It will be risky if you aren't surrounded by family because you might have to hug a stranger. I am asking you to hug the person on your left and right. That's it. It doesn't matter if it's a man or woman or child. Just do it in the love of Christ. Pass the love of Christ flowing through you to another.

We have to start realizing that sometimes we put barriers between each other on a Sunday as we sit in a pew next to someone who is not related to us; those barriers have to come down. We have to recognize that there ARE barriers there---the world teaches us those barriers. Those barriers have to come down before we can truthfully say we are reaching out in this world with the love of Christ.

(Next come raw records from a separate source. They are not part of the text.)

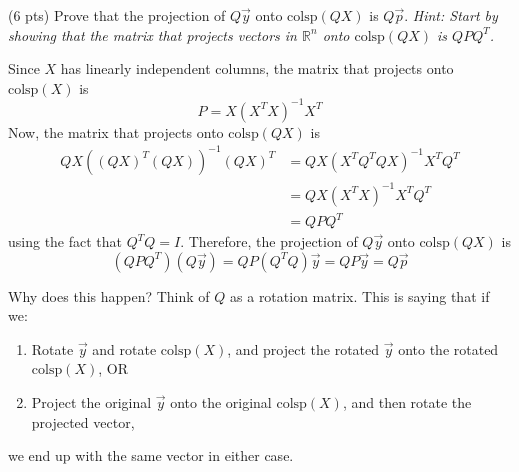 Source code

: \documentclass[11pt]{article}
\begin{document}
\begin{prob}
\begin{subprob}(6 pts)
Prove that the projection of $Q \vec y$ onto $\text{colsp}(QX)$ is $Q \vec p$. \textit{Hint: Start by showing that the matrix that projects vectors in $\mathbb{R}^n$ onto $\text{colsp}(QX)$ is $Q P Q^T$.} \\

\emptybox{13.5cm}
\begin{solution}
Since $X$ has linearly independent columns, the matrix that projects onto $\text{colsp}(X)$ is
\[
P=X(X^TX)^{-1}X^T
\]
Now, the matrix that projects onto $\text{colsp}(QX)$ is
\begin{align*}
QX((QX)^T(QX))^{-1}(QX)^T
&=
QX(X^TQ^TQX)^{-1}X^TQ^T \\
&=
QX(X^TX)^{-1}X^TQ^T \\
&=
QPQ^T
\end{align*}
using the fact that $Q^TQ=I$. Therefore, the projection of $Q\vec{y}$ onto $\text{colsp}(QX)$ is
\[
(QPQ^T)(Q\vec{y})
=
QP(Q^TQ)\vec{y}
=
QP\vec{y}
=
Q\vec{p}
\]

Why does this happen? Think of $Q$ as a rotation matrix. This is saying that if we:
\begin{enumerate}
    \item Rotate $\vec y$ and rotate $\text{colsp}(X)$, and project the rotated $\vec y$ onto the rotated $\text{colsp}(X)$, OR
    \item Project the original $\vec y$ onto the original $\text{colsp}(X)$, and then rotate the projected vector,
\end{enumerate}

we end up with the same vector in either case.
\end{solution}
\end{subprob}

\end{prob}

\newpage
\end{document}
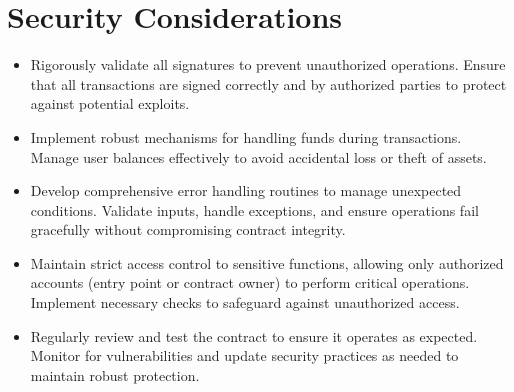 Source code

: \documentclass[a4paper,10pt,english]{sphinxmanual}
\begin{document}
\section{Security Considerations}
\label{\detokenize{docs_minimal_account_abstraction:security-considerations}}\begin{itemize}
\item {} 
\sphinxAtStartPar
{}
Rigorously validate all signatures to prevent unauthorized operations. Ensure that all transactions are signed correctly and by authorized parties to protect against potential exploits.

\item {} 
\sphinxAtStartPar
{}
Implement robust mechanisms for handling funds during transactions. Manage user balances effectively to avoid accidental loss or theft of assets.

\item {} 
\sphinxAtStartPar
{}
Develop comprehensive error handling routines to manage unexpected conditions. Validate inputs, handle exceptions, and ensure operations fail gracefully without compromising contract integrity.

\item {} 
\sphinxAtStartPar
{}
Maintain strict access control to sensitive functions, allowing only authorized accounts (entry point or contract owner) to perform critical operations. Implement necessary checks to safeguard against unauthorized access.

\item {} 
\sphinxAtStartPar
{}
Regularly review and test the contract to ensure it operates as expected. Monitor for vulnerabilities and update security practices as needed to maintain robust protection.

\end{itemize}



\renewcommand{\indexname}{Index}
\printindex
\end{document}
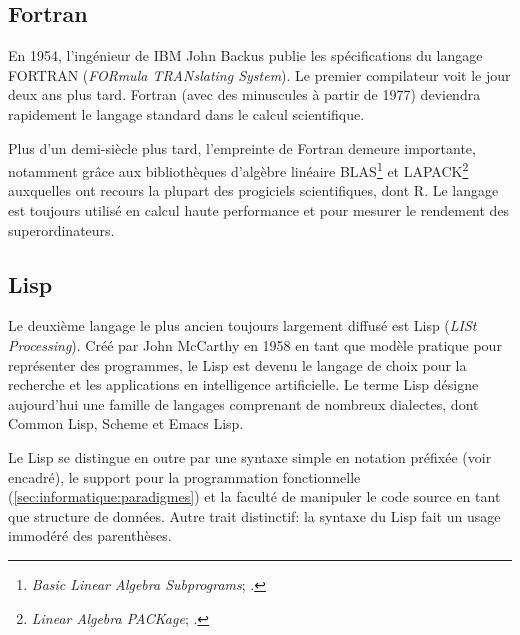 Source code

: \subsection{Fortran}
\label{sec:informatique:historique:fortran}

En 1954, l'ingénieur de IBM John Backus publie les spécifications du
langage FORTRAN (\emph{FORmula TRANslating System}). Le
premier compilateur voit le jour deux ans plus tard. Fortran (avec des
minuscules à partir de 1977) deviendra rapidement le langage standard
dans le calcul scientifique.

Plus d'un demi-siècle plus tard, l'empreinte de Fortran demeure
importante, notamment grâce aux bibliothèques d'algèbre linéaire
BLAS\footnote{%
  \emph{Basic Linear Algebra Subprograms};
  .} %
et LAPACK\footnote{%
  \emph{Linear Algebra PACKage};
  .} %
auxquelles ont recours la plupart des progiciels scientifiques, dont
R. Le langage est toujours utilisé en calcul haute performance et pour
mesurer le rendement des superordinateurs.


\subsection{Lisp}
\label{sec:informatique:historique:lisp}

Le deuxième langage le plus ancien toujours largement diffusé est
Lisp (\emph{LISt Processing}). Créé par John McCarthy en
1958 en tant que modèle pratique pour représenter des programmes, le
Lisp est devenu le langage de choix pour la recherche et les
applications en intelligence artificielle. Le terme Lisp désigne
aujourd'hui une famille de langages comprenant de nombreux dialectes,
dont Common Lisp, Scheme et Emacs Lisp.

Le Lisp se distingue en outre par une syntaxe simple en
notation préfixée (voir encadré), le support
pour la programmation fonctionnelle
(\autoref{sec:informatique:paradigmes}) et la faculté de manipuler le
code source en tant que structure de données. Autre trait distinctif:
la syntaxe du Lisp fait un usage immodéré des parenthèses.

Some of you are already balking at this inside and already saying, "Our family is not a huggy, kissy family; we never were"; or "he can't make me do that," or whatever else. You're right, of course; I can't make you. But those kinds of thoughts are exactly what I'm talking about. They are NOT loving, not peaceful, and no matter what you think you have as a good excuse or reason, it's just not valid. Love is love. Love is peace. Love is forgiving. Love is healing. So, to close, I say to you as Paul says at the end of his first letter to the Thessalonians that we read in part today, and on which I have based this sermon about increasing and abounding in love, turn the to person on your left and then to the person on your right and "greet each other with a holy hug."